» Prompt:
Please count the lines below that hold the word "hfill" and give the count without any other text.

***

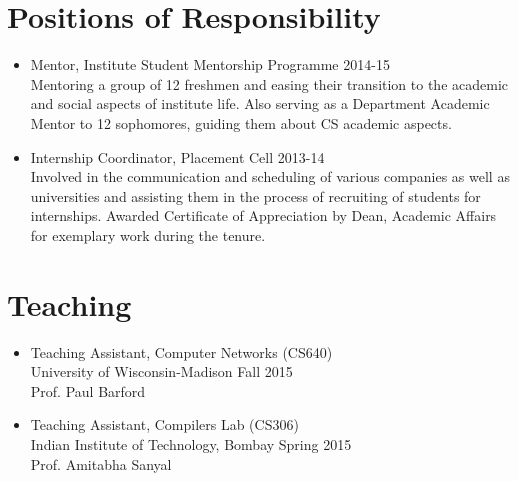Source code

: \documentclass[11pt,a4paper,sans]{moderncv}        %
\begin{document}
\section{Positions of Responsibility}
\begin{itemize}
\item Mentor, Institute Student Mentorship Programme \hfill 2014-15 \\
Mentoring a group of 12 freshmen and easing their transition to the academic and social aspects of institute life. Also serving as a Department Academic Mentor to 12 sophomores, guiding them about CS academic aspects.

\item Internship Coordinator, Placement Cell \hfill 2013-14 \\
Involved in the communication and scheduling of various companies as well as universities and assisting them in the process of recruiting of students for internships. Awarded Certificate of Appreciation by Dean, Academic Affairs for exemplary work during the tenure.

\end{itemize}

\section{Teaching}
\begin{itemize}
	\item Teaching Assistant, Computer Networks (CS640) \\
	University of Wisconsin-Madison \hfill Fall 2015 \\
	Prof. Paul Barford
	
	\item Teaching Assistant, Compilers Lab (CS306) \\
	Indian Institute of Technology, Bombay \hfill Spring 2015 \\
	Prof. Amitabha Sanyal
\end{itemize}


%


\end{document}
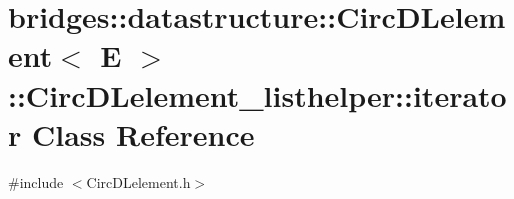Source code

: \hypertarget{classbridges_1_1datastructure_1_1_circ_d_lelement_1_1_circ_d_lelement__listhelper_1_1iterator}{}\section{bridges\+:\+:datastructure\+:\+:Circ\+D\+Lelement$<$ E $>$\+:\+:Circ\+D\+Lelement\+\_\+listhelper\+:\+:iterator Class Reference}
\label{classbridges_1_1datastructure_1_1_circ_d_lelement_1_1_circ_d_lelement__listhelper_1_1iterator}


{\ttfamily \#include $<$Circ\+D\+Lelement.\+h$>$}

***

» Expected output:
4